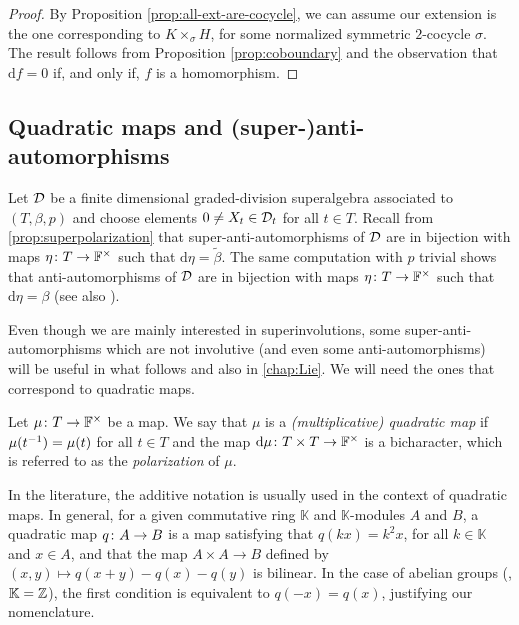 \begin{proof}
	By Proposition \ref{prop:all-ext-are-cocycle}, we can assume our extension is the one corresponding to $K \times_\sigma H$, for some normalized symmetric $2$-cocycle $\sigma$.
	The result follows from Proposition \ref{prop:coboundary} and the observation that $\mathrm{d}f = 0$ if, and only if, $f$ is a homomorphism.
\end{proof}

\subsection{Quadratic maps and (super-)anti-automorphisms}

Let $\mathcal{D}$ be a finite dimensional graded-division superalgebra associated to $(T, \beta, p)$ and choose elements $0\neq X_t \in \mathcal{D}_t$ for all $t\in T$. 
Recall from \cref{prop:superpolarization} that super-anti-automorphisms of $\mathcal{D}$ are in bijection with maps $\eta\colon T \to \mathbb{F}^\times$ such that $\mathrm{d}\eta = \tilde\beta$. 
The same computation with $p$ trivial shows that anti-automorphisms of $\mathcal{D}$ are in bijection with maps $\eta\colon T \to \mathbb{F}^\times$ such that $\mathrm{d}\eta = \beta$ (see also \cite{livromicha}). 

Even though we are mainly interested in superinvolutions, some su\-per-an\-ti-au\-to\-mor\-phisms which are not involutive (and even some an\-ti-au\-to\-mor\-phisms) will be useful in what follows and also in \cref{chap:Lie}. 
We will need the ones that correspond to quadratic maps.

\begin{defi}
	Let $\mu\colon T \to \mathbb{F}^\times$ be a map.
	We say that $\mu$ is a \emph{(multiplicative) quadratic map} if $\mu(t^{-1}) = \mu (t)$ for all $t\in T$ and the map $\mathrm{d}\mu\colon T\times T \to \mathbb{F}^\times$ 
	is a bicharacter, which is referred to as the \emph{polarization} of $\mu$.
\end{defi}

\begin{remark}
	In the literature, the additive notation is usually used in the context of quadratic maps.
	In general, for a given commutative ring $\mathbb K$ and $\mathbb K$-modules $A$ and $B$, a quadratic map $q\colon A \to B$ is a map satisfying that $q(kx) = k^2 x$, for all $k\in \mathbb K$ and $x \in A$, and that the map $A \times A \to B$ defined by $(x,y) \mapsto q(x+y) - q(x) - q(y)$ is bilinear.
	In the case of abelian groups (\ie, $\mathbb K = \mathbb{Z}$), the first condition is equivalent to $q(-x) = q(x)$, justifying our nomenclature. 
\end{remark}

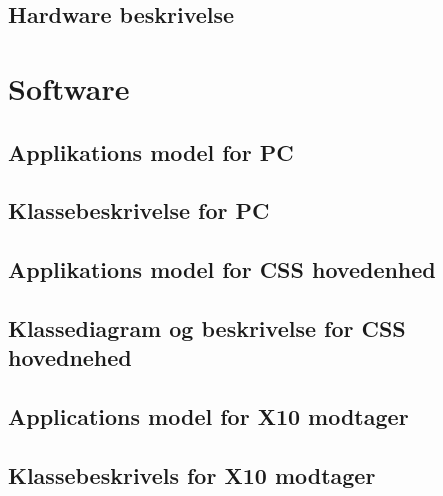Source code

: \subsection{Hardware beskrivelse}


\newpage
\section{Software}

\subsection{Applikations model for PC}

\clearpage

\subsection{Klassebeskrivelse for PC}

\newpage

\subsection{Applikations model for CSS hovedenhed}

\clearpage

\subsection{Klassediagram og beskrivelse for CSS hovednehed}

\newpage

\newpage
\subsection{Applications model for X10 modtager}

\clearpage

\subsection{Klassebeskrivels for X10 modtager}

\newpage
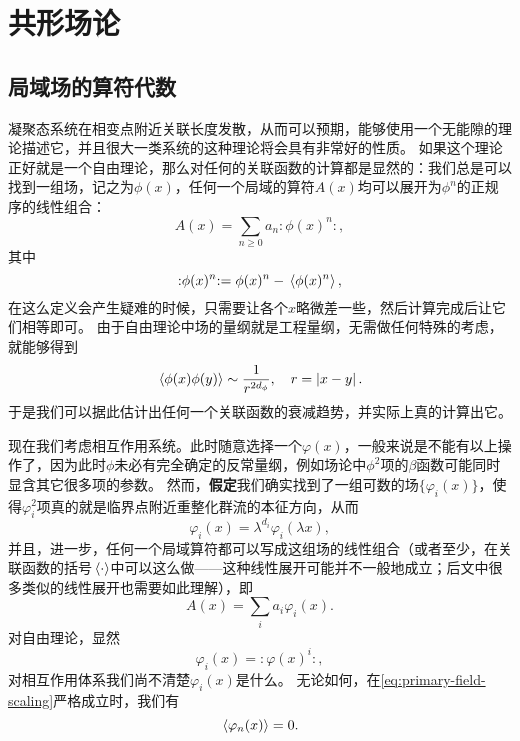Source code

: \documentclass[hyperref, UTF8, a4paper]{ctexart}
\newcommand{\normord}[1]{\vcentcolon\mathrel{#1}\vcentcolon}
\providecommand{\vcentcolon}{\mathrel{\mathop{:}}}
\renewcommand{\emph}{\textbf}
\begin{document}
\section{共形场论}

\subsection{局域场的算符代数}

凝聚态系统在相变点附近关联长度发散，从而可以预期，能够使用一个无能隙的理论描述它，并且很大一类系统的这种理论将会具有非常好的性质。
如果这个理论正好就是一个自由理论，那么对任何的关联函数的计算都是显然的：我们总是可以找到一组场，记之为$\phi(x)$，任何一个局域的算符$A(x)$均可以展开为$\phi^n$的正规序的线性组合：
\begin{equation}
    A(x) = \sum_{n \geq 0} a_n \normord{\phi(x)^n},
\end{equation}
其中
\[
    \normord{\phi(x)^n} = \phi(x)^n - \expval*{\phi(x)^n},
\]
在这么定义会产生疑难的时候，只需要让各个$x$略微差一些，然后计算完成后让它们相等即可。
由于自由理论中场的量纲就是工程量纲，无需做任何特殊的考虑，就能够得到
\begin{equation}
    \expval*{\phi(x) \phi(y)} \sim \frac{1}{r^{2 d_\phi}}, \quad r = \abs*{x - y}.
\end{equation}
于是我们可以据此估计出任何一个关联函数的衰减趋势，并实际上真的计算出它。

现在我们考虑相互作用系统。此时随意选择一个$\varphi(x)$，一般来说是不能有以上操作了，因为此时$\phi$未必有完全确定的反常量纲，例如场论中$\phi^2$项的$\beta$函数可能同时显含其它很多项的参数。
然而，\emph{假定}我们确实找到了一组可数的场$\{\varphi_i(x)\}$，使得$\varphi_i^2$项真的就是临界点附近重整化群流的本征方向，从而
\begin{equation}
    \varphi_i(x) = \lambda^{d_i} \varphi_i(\lambda x),
    \label{eq:primary-field-scaling}
\end{equation}
并且，进一步，任何一个局域算符都可以写成这组场的线性组合（或者至少，在关联函数的括号$\expval*{\cdot}$中可以这么做——这种线性展开可能并不一般地成立；后文中很多类似的线性展开也需要如此理解），即
\begin{equation}
    A(x) = \sum_{i} a_i \varphi_i(x).
\end{equation}
对自由理论，显然
\begin{equation}
    \varphi_i(x) = \normord{\varphi(x)^i},
\end{equation}
对相互作用体系我们尚不清楚$\varphi_i(x)$是什么。
无论如何，在\eqref{eq:primary-field-scaling}严格成立时，我们有
\begin{equation}
    \expval*{\varphi_n(x)} = 0.
\end{equation}
\end{document}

- [Work instructions]: The whole listing should be reproduced exactly. Images don't go in.

- [Output of the task]:
 \begin{proof}
	By Proposition \ref{prop:all-ext-are-cocycle}, we can assume our extension is the one corresponding to $K \times_\sigma H$, for some normalized symmetric $2$-cocycle $\sigma$.
	The result follows from Proposition \ref{prop:coboundary} and the observation that $\mathrm{d}f = 0$ if, and only if, $f$ is a homomorphism.
\end{proof}

\subsection{Quadratic maps and (super-)anti-automorphisms}

Let $\mathcal{D}$ be a finite dimensional graded-division superalgebra associated to $(T, \beta, p)$ and choose elements $0\neq X_t \in \mathcal{D}_t$ for all $t\in T$. 
Recall from \cref{prop:superpolarization} that super-anti-automorphisms of $\mathcal{D}$ are in bijection with maps $\eta\colon T \to \mathbb{F}^\times$ such that $\mathrm{d}\eta = \tilde\beta$. 
The same computation with $p$ trivial shows that anti-automorphisms of $\mathcal{D}$ are in bijection with maps $\eta\colon T \to \mathbb{F}^\times$ such that $\mathrm{d}\eta = \beta$ (see also \cite{livromicha}). 

Even though we are mainly interested in superinvolutions, some su\-per-an\-ti-au\-to\-mor\-phisms which are not involutive (and even some an\-ti-au\-to\-mor\-phisms) will be useful in what follows and also in \cref{chap:Lie}. 
We will need the ones that correspond to quadratic maps.

\begin{defi}
	Let $\mu\colon T \to \mathbb{F}^\times$ be a map.
	We say that $\mu$ is a \emph{(multiplicative) quadratic map} if $\mu(t^{-1}) = \mu (t)$ for all $t\in T$ and the map $\mathrm{d}\mu\colon T\times T \to \mathbb{F}^\times$ 
	is a bicharacter, which is referred to as the \emph{polarization} of $\mu$.
\end{defi}

\begin{remark}
	In the literature, the additive notation is usually used in the context of quadratic maps.
	In general, for a given commutative ring $\mathbb K$ and $\mathbb K$-modules $A$ and $B$, a quadratic map $q\colon A \to B$ is a map satisfying that $q(kx) = k^2 x$, for all $k\in \mathbb K$ and $x \in A$, and that the map $A \times A \to B$ defined by $(x,y) \mapsto q(x+y) - q(x) - q(y)$ is bilinear.
	In the case of abelian groups (\ie, $\mathbb K = \mathbb{Z}$), the first condition is equivalent to $q(-x) = q(x)$, justifying our nomenclature. 
\end{remark}

Source code

: \subsection{Hardware beskrivelse}


\newpage
\section{Software}

\subsection{Applikations model for PC}

\clearpage

\subsection{Klassebeskrivelse for PC}

\newpage

\subsection{Applikations model for CSS hovedenhed}

\clearpage

\subsection{Klassediagram og beskrivelse for CSS hovednehed}

\newpage

\newpage
\subsection{Applications model for X10 modtager}

\clearpage

\subsection{Klassebeskrivels for X10 modtager}

\newpage
Source code

: \documentclass[hyperref, UTF8, a4paper]{ctexart}
\newcommand{\normord}[1]{\vcentcolon\mathrel{#1}\vcentcolon}
\providecommand{\vcentcolon}{\mathrel{\mathop{:}}}
\renewcommand{\emph}{\textbf}
\begin{document}
\section{共形场论}

\subsection{局域场的算符代数}

凝聚态系统在相变点附近关联长度发散，从而可以预期，能够使用一个无能隙的理论描述它，并且很大一类系统的这种理论将会具有非常好的性质。
如果这个理论正好就是一个自由理论，那么对任何的关联函数的计算都是显然的：我们总是可以找到一组场，记之为$\phi(x)$，任何一个局域的算符$A(x)$均可以展开为$\phi^n$的正规序的线性组合：
\begin{equation}
    A(x) = \sum_{n \geq 0} a_n \normord{\phi(x)^n},
\end{equation}
其中
\[
    \normord{\phi(x)^n} = \phi(x)^n - \expval*{\phi(x)^n},
\]
在这么定义会产生疑难的时候，只需要让各个$x$略微差一些，然后计算完成后让它们相等即可。
由于自由理论中场的量纲就是工程量纲，无需做任何特殊的考虑，就能够得到
\begin{equation}
    \expval*{\phi(x) \phi(y)} \sim \frac{1}{r^{2 d_\phi}}, \quad r = \abs*{x - y}.
\end{equation}
于是我们可以据此估计出任何一个关联函数的衰减趋势，并实际上真的计算出它。

现在我们考虑相互作用系统。此时随意选择一个$\varphi(x)$，一般来说是不能有以上操作了，因为此时$\phi$未必有完全确定的反常量纲，例如场论中$\phi^2$项的$\beta$函数可能同时显含其它很多项的参数。
然而，\emph{假定}我们确实找到了一组可数的场$\{\varphi_i(x)\}$，使得$\varphi_i^2$项真的就是临界点附近重整化群流的本征方向，从而
\begin{equation}
    \varphi_i(x) = \lambda^{d_i} \varphi_i(\lambda x),
    \label{eq:primary-field-scaling}
\end{equation}
并且，进一步，任何一个局域算符都可以写成这组场的线性组合（或者至少，在关联函数的括号$\expval*{\cdot}$中可以这么做——这种线性展开可能并不一般地成立；后文中很多类似的线性展开也需要如此理解），即
\begin{equation}
    A(x) = \sum_{i} a_i \varphi_i(x).
\end{equation}
对自由理论，显然
\begin{equation}
    \varphi_i(x) = \normord{\varphi(x)^i},
\end{equation}
对相互作用体系我们尚不清楚$\varphi_i(x)$是什么。
无论如何，在\eqref{eq:primary-field-scaling}严格成立时，我们有
\begin{equation}
    \expval*{\varphi_n(x)} = 0.
\end{equation}
\end{document}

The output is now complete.